Qual o poder da pesquisa acadêmica sobre a política pública?

Se o gestor acredita nela, faz muita diferença. Por exemplo, o Fica Vivo, programa de controle de homicídios em áreas de elevada concentração de vulnerabilidades e mortes violentas, nasceu aqui no Crisp. O piloto deu certo e o Estado absorveu o programa. A pesquisa acadêmica pode transformar completamente a gestão pública. No Brasil, duas coisas atrapalham: a ideia de que é mais importante satisfazer os clamores da opinião pública do que fazer uma gestão racional e uma certa arrogância contra a academia, que analisa o problema de fora, já que os acadêmicos nunca foram policiais, agentes ou funcionários do sistema de justiça criminal. Há uma visão muito negativa de processos de auditoria, controle, monitoramento e avaliação. A avaliação é vista como instrumento de punição. Os gestores da segurança pública têm medo de que se exponham suas fraquezas, eles não nos veem como parceiros, que produzem conhecimento para a melhoria da política pública.

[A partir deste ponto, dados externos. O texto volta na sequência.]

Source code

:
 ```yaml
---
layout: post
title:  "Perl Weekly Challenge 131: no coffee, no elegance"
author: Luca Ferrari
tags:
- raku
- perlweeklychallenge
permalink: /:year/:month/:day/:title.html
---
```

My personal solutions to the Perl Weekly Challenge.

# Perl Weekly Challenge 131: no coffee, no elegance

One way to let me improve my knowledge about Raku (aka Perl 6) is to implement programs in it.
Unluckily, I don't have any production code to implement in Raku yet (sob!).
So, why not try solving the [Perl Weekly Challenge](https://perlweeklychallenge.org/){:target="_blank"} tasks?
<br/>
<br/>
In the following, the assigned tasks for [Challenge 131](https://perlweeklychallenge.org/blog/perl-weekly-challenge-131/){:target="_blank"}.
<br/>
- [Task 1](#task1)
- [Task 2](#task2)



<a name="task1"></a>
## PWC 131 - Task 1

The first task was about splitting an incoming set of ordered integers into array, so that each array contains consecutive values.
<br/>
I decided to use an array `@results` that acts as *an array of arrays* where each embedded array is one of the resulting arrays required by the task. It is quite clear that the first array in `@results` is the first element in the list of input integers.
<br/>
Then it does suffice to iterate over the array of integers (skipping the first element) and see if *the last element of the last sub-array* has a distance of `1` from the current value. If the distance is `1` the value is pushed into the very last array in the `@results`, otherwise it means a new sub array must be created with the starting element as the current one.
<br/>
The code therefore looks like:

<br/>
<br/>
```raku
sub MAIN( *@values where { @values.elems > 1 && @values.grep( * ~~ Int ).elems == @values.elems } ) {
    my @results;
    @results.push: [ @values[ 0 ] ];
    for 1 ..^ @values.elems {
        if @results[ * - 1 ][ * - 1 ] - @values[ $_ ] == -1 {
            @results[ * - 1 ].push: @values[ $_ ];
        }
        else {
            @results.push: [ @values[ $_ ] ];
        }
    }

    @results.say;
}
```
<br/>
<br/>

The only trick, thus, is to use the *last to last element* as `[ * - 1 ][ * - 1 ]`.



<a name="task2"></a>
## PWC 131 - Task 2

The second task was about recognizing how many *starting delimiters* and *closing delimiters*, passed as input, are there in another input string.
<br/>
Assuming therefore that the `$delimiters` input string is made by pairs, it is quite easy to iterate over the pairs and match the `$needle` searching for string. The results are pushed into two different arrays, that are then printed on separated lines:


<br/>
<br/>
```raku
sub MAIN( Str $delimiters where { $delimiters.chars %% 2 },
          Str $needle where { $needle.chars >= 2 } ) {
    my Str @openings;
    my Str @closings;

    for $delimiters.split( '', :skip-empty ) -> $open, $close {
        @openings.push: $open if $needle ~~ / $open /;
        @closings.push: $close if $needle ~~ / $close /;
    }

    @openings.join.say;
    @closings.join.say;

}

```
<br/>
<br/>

Como é para vocês, pesquisadores, ouvir uma notícia como a de um massacre dentro da prisão?

A nossa revolta é maior, porque sabemos que esse episódio poderia ter sido evitado. Em dezembro, eu comentava com meus colegas que estava prestes a explodir uma rebelião, e eles concordaram que a situação estava muito tensa. Em janeiro, houve motins até na penitenciária feminina de Belo Horizonte. É preciso liberar parte dos presos, deixar a prisão um pouco menos desumana, revisar processos atrasados. Tirando homicídios passionais, todos os outros crimes são passíveis de políticas de prevenção. A aliança da pesquisa acadêmica com o poder público pode ajudar a evitar várias tragédias, desde o caso de Mariana, passando por epidemias como a de Zika, até essas rebeliões sangrentas dentro dos presídios.